Records from a dataset:
• • • •

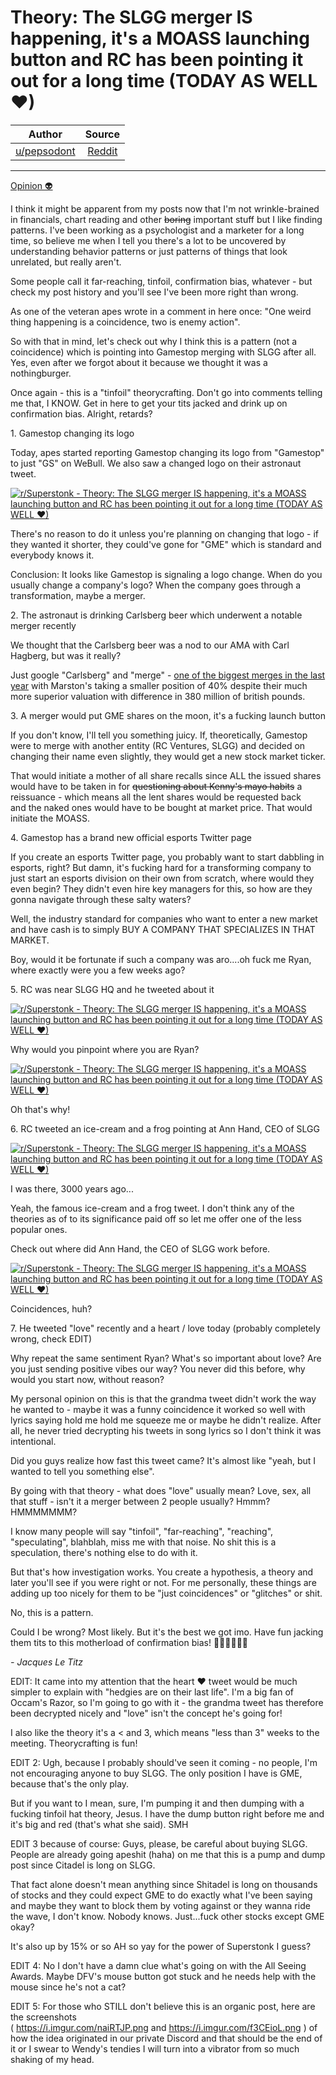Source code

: Theory: The SLGG merger IS happening, it's a MOASS launching button and RC has been pointing it out for a long time (TODAY AS WELL ♥)
=====================================================================================================================================

| Author       | Source       | 
| :-------------: |:-------------:|
|  [u/pepsodont](https://www.reddit.com/user/pepsodont/) | [Reddit](https://www.reddit.com/r/Superstonk/comments/ngdwjj/theory_the_slgg_merger_is_happening_its_a_moass/) | 

---

[Opinion 👽](https://www.reddit.com/r/Superstonk/search?q=flair_name%3A%22Opinion%20%F0%9F%91%BD%22&restrict_sr=1)

I think it might be apparent from my posts now that I'm not wrinkle-brained in financials, chart reading and other ~~boring~~ important stuff but I like finding patterns. I've been working as a psychologist and a marketer for a long time, so believe me when I tell you there's a lot to be uncovered by understanding behavior patterns or just patterns of things that look unrelated, but really aren't.

Some people call it far-reaching, tinfoil, confirmation bias, whatever - but check my post history and you'll see I've been more right than wrong.

As one of the veteran apes wrote in a comment in here once: "One weird thing happening is a coincidence, two is enemy action".

So with that in mind, let's check out why I think this is a pattern (not a coincidence) which is pointing into Gamestop merging with SLGG after all. Yes, even after we forgot about it because we thought it was a nothingburger.

Once again - this is a "tinfoil" theorycrafting. Don't go into comments telling me that, I KNOW. Get in here to get your tits jacked and drink up on confirmation bias. Alright, retards?

1\. Gamestop changing its logo

Today, apes started reporting Gamestop changing its logo from "Gamestop" to just "GS" on WeBull. We also saw a changed logo on their astronaut tweet.

[![r/Superstonk - Theory: The SLGG merger IS happening, it's a MOASS launching button and RC has been pointing it out for a long time (TODAY AS WELL ♥)](https://preview.redd.it/rt1hpjcyo5071.png?width=591&format=png&auto=webp&s=b62b363068dbe4a36e486f62cfa77e83dffec0b1)](https://preview.redd.it/rt1hpjcyo5071.png?width=591&format=png&auto=webp&s=b62b363068dbe4a36e486f62cfa77e83dffec0b1)

There's no reason to do it unless you're planning on changing that logo - if they wanted it shorter, they could've gone for "GME" which is standard and everybody knows it.

Conclusion: It looks like Gamestop is signaling a logo change. When do you usually change a company's logo? When the company goes through a transformation, maybe a merger.

2\. The astronaut is drinking Carlsberg beer which underwent a notable merger recently

We thought that the Carlsberg beer was a nod to our AMA with Carl Hagberg, but was it really?

Just google "Carlsberg" and "merge" - [one of the biggest merges in the last year](https://www.bighospitality.co.uk/Article/2020/10/30/Carlsberg-and-Marston-s-merger-completes) with Marston's taking a smaller position of 40% despite their much more superior valuation with difference in 380 million of british pounds.

3\. A merger would put GME shares on the moon, it's a fucking launch button

If you don't know, I'll tell you something juicy. If, theoretically, Gamestop were to merge with another entity (RC Ventures, SLGG) and decided on changing their name even slightly, they would get a new stock market ticker.

That would initiate a mother of all share recalls since ALL the issued shares would have to be taken in for ~~questioning about Kenny's mayo habits~~ a reissuance - which means all the lent shares would be requested back and the naked ones would have to be bought at market price. That would initiate the MOASS.

4\. Gamestop has a brand new official esports Twitter page

If you create an esports Twitter page, you probably want to start dabbling in esports, right? But damn, it's fucking hard for a transforming company to just start an esports division on their own from scratch, where would they even begin? They didn't even hire key managers for this, so how are they gonna navigate through these salty waters?

Well, the industry standard for companies who want to enter a new market and have cash is to simply BUY A COMPANY THAT SPECIALIZES IN THAT MARKET.

Boy, would it be fortunate if such a company was aro....oh fuck me Ryan, where exactly were you a few weeks ago?

5\. RC was near SLGG HQ and he tweeted about it

[![r/Superstonk - Theory: The SLGG merger IS happening, it's a MOASS launching button and RC has been pointing it out for a long time (TODAY AS WELL ♥)](https://preview.redd.it/o9lwxqvcp5071.png?width=1507&format=png&auto=webp&s=f08bd9a69f46f5094c7a85985d2c316db526603a)](https://preview.redd.it/o9lwxqvcp5071.png?width=1507&format=png&auto=webp&s=f08bd9a69f46f5094c7a85985d2c316db526603a)

Why would you pinpoint where you are Ryan?

[![r/Superstonk - Theory: The SLGG merger IS happening, it's a MOASS launching button and RC has been pointing it out for a long time (TODAY AS WELL ♥)](https://preview.redd.it/puf08k8fp5071.png?width=967&format=png&auto=webp&s=77f5e8eac8974c2b6d58f82e5dfd08a480b4e737)](https://preview.redd.it/puf08k8fp5071.png?width=967&format=png&auto=webp&s=77f5e8eac8974c2b6d58f82e5dfd08a480b4e737)

Oh that's why!

6\. RC tweeted an ice-cream and a frog pointing at Ann Hand, CEO of SLGG

[![r/Superstonk - Theory: The SLGG merger IS happening, it's a MOASS launching button and RC has been pointing it out for a long time (TODAY AS WELL ♥)](https://preview.redd.it/yvw3kl3ip5071.png?width=603&format=png&auto=webp&s=bd5b09f8fcc79eca28bbe14cbe22cc5938bd9a36)](https://preview.redd.it/yvw3kl3ip5071.png?width=603&format=png&auto=webp&s=bd5b09f8fcc79eca28bbe14cbe22cc5938bd9a36)

I was there, 3000 years ago...

Yeah, the famous ice-cream and a frog tweet. I don't think any of the theories as of to its significance paid off so let me offer one of the less popular ones.

Check out where did Ann Hand, the CEO of SLGG work before.

[![r/Superstonk - Theory: The SLGG merger IS happening, it's a MOASS launching button and RC has been pointing it out for a long time (TODAY AS WELL ♥)](https://preview.redd.it/7swu9s1pp5071.png?width=796&format=png&auto=webp&s=3d421bcdf96bf5f2ca0faeb564c0f6ba0ad82088)](https://preview.redd.it/7swu9s1pp5071.png?width=796&format=png&auto=webp&s=3d421bcdf96bf5f2ca0faeb564c0f6ba0ad82088)

Coincidences, huh?

7\. He tweeted "love" recently and a heart / love today (probably completely wrong, check EDIT)

Why repeat the same sentiment Ryan? What's so important about love? Are you just sending positive vibes our way? You never did this before, why would you start now, without reason?

My personal opinion on this is that the grandma tweet didn't work the way he wanted to - maybe it was a funny coincidence it worked so well with lyrics saying hold me hold me squeeze me or maybe he didn't realize. After all, he never tried decrypting his tweets in song lyrics so I don't think it was intentional.

Did you guys realize how fast this tweet came? It's almost like "yeah, but I wanted to tell you something else".

By going with that theory - what does "love" usually mean? Love, sex, all that stuff - isn't it a merger between 2 people usually? Hmmm? HMMMMMMM?

I know many people will say "tinfoil", "far-reaching", "reaching", "speculating", blahblah, miss me with that noise. No shit this is a speculation, there's nothing else to do with it.

But that's how investigation works. You create a hypothesis, a theory and later you'll see if you were right or not. For me personally, these things are adding up too nicely for them to be "just coincidences" or "glitches" or shit.

No, this is a pattern.

Could I be wrong? Most likely. But it's the best we got imo. Have fun jacking them tits to this motherload of confirmation bias! 🚀🚀🚀🚀🚀🚀

*- Jacques Le Titz*

EDIT: It came into my attention that the heart ❤️ tweet would be much simpler to explain with "hedgies are on their last life". I'm a big fan of Occam's Razor, so I'm going to go with it - the grandma tweet has therefore been decrypted nicely and "love" isn't the concept he's going for!

I also like the theory it's a < and 3, which means "less than 3" weeks to the meeting. Theorycrafting is fun!

EDIT 2: Ugh, because I probably should've seen it coming - no people, I'm not encouraging anyone to buy SLGG. The only position I have is GME, because that's the only play.

But if you want to I mean, sure, I'm pumping it and then dumping with a fucking tinfoil hat theory, Jesus. I have the dump button right before me and it's big and red (that's what she said). SMH

EDIT 3 because of course: Guys, please, be careful about buying SLGG. People are already going apeshit (haha) on me that this is a pump and dump post since Citadel is long on SLGG.

That fact alone doesn't mean anything since Shitadel is long on thousands of stocks and they could expect GME to do exactly what I've been saying and maybe they want to block them by voting against or they wanna ride the wave, I don't know. Nobody knows. Just...fuck other stocks except GME okay?

It's also up by 15% or so AH so yay for the power of Superstonk I guess?

EDIT 4: No I don't have a damn clue what's going on with the All Seeing Awards. Maybe DFV's mouse button got stuck and he needs help with the mouse since he's not a cat?

EDIT 5: For those who STILL don't believe this is an organic post, here are the screenshots ( <https://i.imgur.com/naiRTJP.png> and <https://i.imgur.com/f3CEioL.png> ) of how the idea originated in our private Discord and that should be the end of it or I swear to Wendy's tendies I will turn into a vibrator from so much shaking of my head.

• • • •

#### [What is needed]
Each line in the entries above, starting at the line with "Well, the industry" and ending at the line with "6\. RC tweeted", is to be printed exactly, and only those lines.

#### [Solution]
Well, the industry standard for companies who want to enter a new market and have cash is to simply BUY A COMPANY THAT SPECIALIZES IN THAT MARKET.

Boy, would it be fortunate if such a company was aro....oh fuck me Ryan, where exactly were you a few weeks ago?

5\. RC was near SLGG HQ and he tweeted about it

[![r/Superstonk - Theory: The SLGG merger IS happening, it's a MOASS launching button and RC has been pointing it out for a long time (TODAY AS WELL ♥)](https://preview.redd.it/o9lwxqvcp5071.png?width=1507&format=png&auto=webp&s=f08bd9a69f46f5094c7a85985d2c316db526603a)](https://preview.redd.it/o9lwxqvcp5071.png?width=1507&format=png&auto=webp&s=f08bd9a69f46f5094c7a85985d2c316db526603a)

Why would you pinpoint where you are Ryan?

[![r/Superstonk - Theory: The SLGG merger IS happening, it's a MOASS launching button and RC has been pointing it out for a long time (TODAY AS WELL ♥)](https://preview.redd.it/puf08k8fp5071.png?width=967&format=png&auto=webp&s=77f5e8eac8974c2b6d58f82e5dfd08a480b4e737)](https://preview.redd.it/puf08k8fp5071.png?width=967&format=png&auto=webp&s=77f5e8eac8974c2b6d58f82e5dfd08a480b4e737)

Oh that's why!

6\. RC tweeted an ice-cream and a frog pointing at Ann Hand, CEO of SLGG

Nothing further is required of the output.